Isaac: Oh, yeah. Or could we talk about Knots As Processes? I saw your paper about it. I haven’t gotten around to reading it yet, but I really would like to.
Greg: I’d love to do that. The Knots As Process idea is a lot of fun.
Isaac: Are those the same thing?
Greg: They’re related. But the visualization that I gave at the Ethereum conference is the most obvious visualization. All you have to do is take the syntax tree and draw the lines on the history of the use of a channel through the syntax tree. That’s how you get those things.
It’s definitely worth talking about because the visualization is powerful and that was my point. Even with the most obvious visualizations, they’re so powerful. That means the underlying calculus has a lot of expressive power.
We can talk about either one of those. If you want to talk about the Knots As Processes, I can bring my collaborator, David Snyder. He’s gotten more interested in RChain recently. He would enjoy a chance to talk with us.
Isaac: That’d be great.
Greg: The reason I did that goes back to this point that we were discussing earlier about the power of bisimulation. If you look at the literature, a lot of people—for example, Maurice Hurley—took the extremely powerful tools of Algebraic topology and applied them to concurrency theory and got some nice results. I felt that the direction was wrong, or at least only half the story is being told.
For the last 200 years, computation has been the errand boy for mathematics. I believe that the next 200 years are going to be turning this around, so the mathematics begins to learn a lot from computation. In particular, bisimulation is one of those things. It’s a really powerful proof technique. I wanted to provide a pathway whereby Algebraic topologies could get a flavor or taste of what a bisimulation proof looks like and where it might be applicable.
With the Knots As Processes, it was really a throwaway kind of idea where—it was already known since the sixties that ambient isotropy is a computable problem. People use rewrite systems to show that that was decidable.
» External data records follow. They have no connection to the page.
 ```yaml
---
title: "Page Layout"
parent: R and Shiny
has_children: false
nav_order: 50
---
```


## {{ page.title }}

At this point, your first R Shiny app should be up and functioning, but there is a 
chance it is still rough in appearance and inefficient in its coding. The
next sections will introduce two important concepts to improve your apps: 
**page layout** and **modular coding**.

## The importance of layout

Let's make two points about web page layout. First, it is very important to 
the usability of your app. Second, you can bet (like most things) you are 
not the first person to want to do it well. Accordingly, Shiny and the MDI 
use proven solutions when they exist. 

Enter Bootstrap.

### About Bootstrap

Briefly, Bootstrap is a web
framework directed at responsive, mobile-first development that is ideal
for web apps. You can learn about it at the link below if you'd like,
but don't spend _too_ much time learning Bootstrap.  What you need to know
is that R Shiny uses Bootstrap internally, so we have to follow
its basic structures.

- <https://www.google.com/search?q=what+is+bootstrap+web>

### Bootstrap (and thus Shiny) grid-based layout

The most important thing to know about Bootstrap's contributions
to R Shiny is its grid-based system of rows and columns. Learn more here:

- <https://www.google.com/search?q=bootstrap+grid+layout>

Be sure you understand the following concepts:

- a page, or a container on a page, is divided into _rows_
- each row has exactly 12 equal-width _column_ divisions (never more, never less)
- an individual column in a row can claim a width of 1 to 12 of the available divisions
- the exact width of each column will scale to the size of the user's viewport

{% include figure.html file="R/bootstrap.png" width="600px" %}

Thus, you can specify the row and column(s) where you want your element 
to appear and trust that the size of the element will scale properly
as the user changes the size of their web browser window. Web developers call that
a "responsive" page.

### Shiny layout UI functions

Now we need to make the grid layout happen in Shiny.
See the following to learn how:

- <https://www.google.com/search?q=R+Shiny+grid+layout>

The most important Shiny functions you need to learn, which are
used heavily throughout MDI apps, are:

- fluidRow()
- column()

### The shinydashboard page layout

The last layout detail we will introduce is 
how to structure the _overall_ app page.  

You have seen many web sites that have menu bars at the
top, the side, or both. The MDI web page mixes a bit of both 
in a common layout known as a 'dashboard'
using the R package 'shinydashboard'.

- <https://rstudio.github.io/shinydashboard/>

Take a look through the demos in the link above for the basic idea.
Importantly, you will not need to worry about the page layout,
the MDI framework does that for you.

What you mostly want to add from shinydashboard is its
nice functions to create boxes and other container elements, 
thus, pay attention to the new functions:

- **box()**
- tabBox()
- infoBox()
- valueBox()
It wasn’t like it was some groundbreaking result in that sense.
The theorem that we proved is that two knots or ambient isotopic, which is the notion of equivalence in knot theory, if and only if their representations as processes are weakly bisimilar. The interesting thing is that when you start mixing in LADL with this idea, as long as you preserve this property that P and Q are bisimilar if and only if they satisfy exactly the same set of formulae, now you can use formulae as a query language or classification language on knots. That is very interesting. The best classification language or notation language was Conway’s notation, but that only covers rational knots. This covers everything.
Isaac: That’s the value of recasting certain notions like that. You have all of these tools that seem to separate from a certain area of study. Now all of a sudden become available and start giving you new directions of investigation and maybe even new results for free, which is great.
Greg: I’m totally with you. I wish I had infinite research funds and 34 hours in the day. Art Is Long. Life is short.